Generally, carbon additives tend to control the resistivities and provide somewhat stable resistivities upon changes in temperature, relative humidity, running time, and leaching out of contamination to photoconductors. However, the required tolerance in the filler loading to achieve the required range of resistivity has been extremely narrow. This, along with the large "batch to batch" variation, leads to the need for extremely tight resistivity control. In addition, carbon filled polymer surfaces have typically had very poor dielectric strength and sometimes significant resistivity dependence on applied fields. This leads to a compromise in the choice of centerline resistivity due to the variability in the electrical properties, which in turn, ultimately leads to a compromise in performance.
Many doped metal oxides offer significant advantages in both color and transparency when compared to carbon black.
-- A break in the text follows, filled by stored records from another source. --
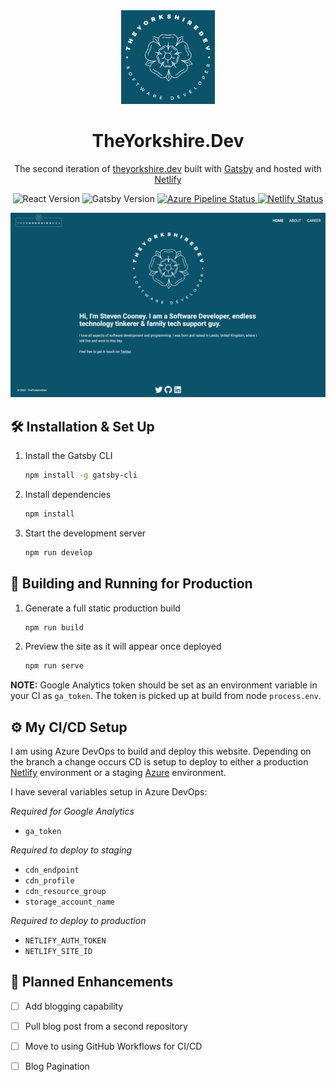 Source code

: <div align="center">
  <img alt="Logo" src="/.github/logo.png" width="150" />
</div>
<h1 align="center">
  TheYorkshire.Dev
</h1>
<p align="center">
  The second iteration of <a href="https://theyorkshire.dev" target="_blank">theyorkshire.dev</a> built with <a href="https://www.gatsbyjs.org/" target="_blank">Gatsby</a> and hosted with <a href="https://www.netlify.com/" target="_blank">Netlify</a>
</p>
<p align="center">
  <img alt="React Version" src="https://img.shields.io/badge/React-16.13.1-61DAFB.svg?style=flat&logo=React">
  <img alt="Gatsby Version" src="https://img.shields.io/badge/Gatsby-2.24.47-663399.svg?style=flat&logo=Gatsby">
  <a href="https://dev.azure.com/YTD-GitHub/theyorkshire-dot-dev/_apis/build/status/theyorkshire-dot-dev?branchName=master" target="_blank">
  <img alt="Azure Pipeline Status" src="https://dev.azure.com/YTD-GitHub/theyorkshire-dot-dev/_apis/build/status/theyorkshire-dot-dev?branchName=master">
  </a>
  <a href="https://app.netlify.com/sites/jamstack-typescript/deploys" target="_blank">
  <img alt="Netlify Status" src="https://api.netlify.com/api/v1/badges/432f3857-b88f-4eb6-b170-d6fe149025e5/deploy-status">
  </a>
</p>

<img alt="Logo" src="/.github/homepage.png" />

## 🛠 Installation & Set Up

1. Install the Gatsby CLI

   ```sh
   npm install -g gatsby-cli
   ```

2. Install dependencies

   ```sh
   npm install
   ```

3. Start the development server

   ```sh
   npm run develop
   ```

## 🚀 Building and Running for Production

1. Generate a full static production build

   ```sh
   npm run build
   ```

2. Preview the site as it will appear once deployed

   ```sh
   npm run serve
   ```

**NOTE:** Google Analytics token should be set as an environment variable in your CI as `ga_token`. The token is picked up at build from node `process.env`.

## ⚙️ My CI/CD Setup

I am using Azure DevOps to build and deploy this website. Depending on the branch a change occurs CD is setup to deploy to either a production [Netlify](https://www.netlify.com/) environment or a staging [Azure](https://docs.microsoft.com/en-us/azure/storage/blobs/storage-blob-static-website) environment.

I have several variables setup in Azure DevOps:

*Required for Google Analytics*
* `ga_token`

*Required to deploy to staging*
* `cdn_endpoint`
* `cdn_profile`
* `cdn_resource_group`
* `storage_account_name`

*Required to deploy to production*
* `NETLIFY_AUTH_TOKEN`
* `NETLIFY_SITE_ID`

## 📝 Planned Enhancements
- [ ] Add blogging capability
- [ ] Pull blog post from a second repository
- [ ] Move to using GitHub Workflows for CI/CD
- [ ] Blog Pagination


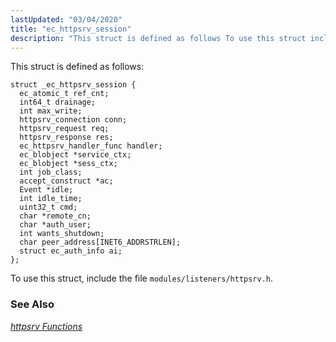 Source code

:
 ```yaml
---
lastUpdated: "03/04/2020"
title: "ec_httpsrv_session"
description: "This struct is defined as follows To use this struct include the file modules listeners httpsrv h Chapter 28 httpsrv Functions..."
---
```


This struct is defined as follows:

```
struct _ec_httpsrv_session {
  ec_atomic_t ref_cnt;
  int64_t drainage;
  int max_write;
  httpsrv_connection conn;
  httpsrv_request req;
  httpsrv_response res;
  ec_httpsrv_handler_func handler;
  ec_blobject *service_ctx;
  ec_blobject *sess_ctx;
  int job_class;
  accept_construct *ac;
  Event *idle;
  int idle_time;
  uint32_t cmd;
  char *remote_cn;
  char *auth_user;
  int wants_shutdown;
  char peer_address[INET6_ADDRSTRLEN];
  struct ec_auth_info ai;
};
```

To use this struct, include the file `modules/listeners/httpsrv.h`.

### <a name="idp39846576"></a> See Also

[*httpsrv Functions*](/momentum/3/3-api/3-api-httpsrv)
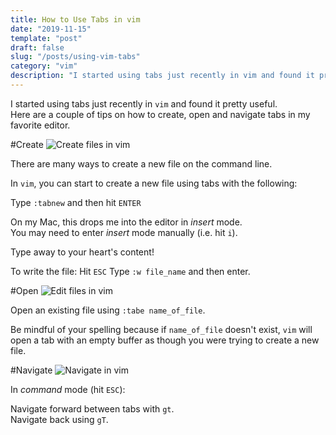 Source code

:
 ```yaml
---
title: How to Use Tabs in vim
date: "2019-11-15"
template: "post"
draft: false
slug: "/posts/using-vim-tabs"
category: "vim"
description: "I started using tabs just recently in vim and found it pretty useful."
---
```

I started using tabs just recently in `vim` and found it pretty useful.    
Here are a couple of tips on how to create, open and navigate tabs in my favorite editor.

#Create 
![Create files in vim](/media/vim-tabs-newfile.gif)

There are many ways to create a new file on the command line.  

In `vim`, you can start to create a new file using tabs with the following:

Type `:tabnew` and then hit `ENTER`

On my Mac, this drops me into the editor in *insert* mode.    
You may need to enter *insert* mode manually (i.e. hit `i`).

Type away to your heart's content!

To write the file:
Hit `ESC`
Type `:w file_name` and then enter. 


#Open
![Edit files in vim](/media/vim-tabs-editfile.gif)

Open an existing file using `:tabe name_of_file`.

Be mindful of your spelling because if `name_of_file` doesn't exist, `vim` will open a tab with an empty buffer as though you were trying to create a new file.   

#Navigate
![Navigate in vim](/media/vim-tabs-gotabs.gif)

In *command* mode (hit `ESC`):

Navigate forward between tabs with `gt`.    
Navigate back using `gT`.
They are, however, relatively expensive and usually require higher dosages to achieve comparable levels of conductivity. In addition, dispersion of metal oxides can lead to short comings in surface roughness and particle size.
Therefore, a need remains for conductive fusing films for use in electrostatographic machines, wherein the film possesses the desired resistivity without the drawbacks of lack of transparency of the film which may adversely affect its use in color products, especially color imaging systems. Further, a need remains for a conductive film having conductive fillers which impart the desired resistivity without compromising surface roughness. Also, a need remains for films having improved mechanical properties to maintain film or belt integrity for improved flex life and image registration, improved electrical properties including a resistivity within the range desired for superior performance and a decrease in the occurrence of hot offset. Additionally, a need exists for controlling electrostatic transfer functions by neutralizing toner charges, improving chemical stability to liquid developer or toner additives, improving thermal stability for fusing operations, improving comformability, and providing low surface energy and higher modulus. Moreover, a need exists for a film in which the resistivity is uniform and is relatively unaffected by changes in environmental conditions such as changes in humidity, temperature, electrical surges, and the like. These and other needs are achievable with embodiments of the present invention.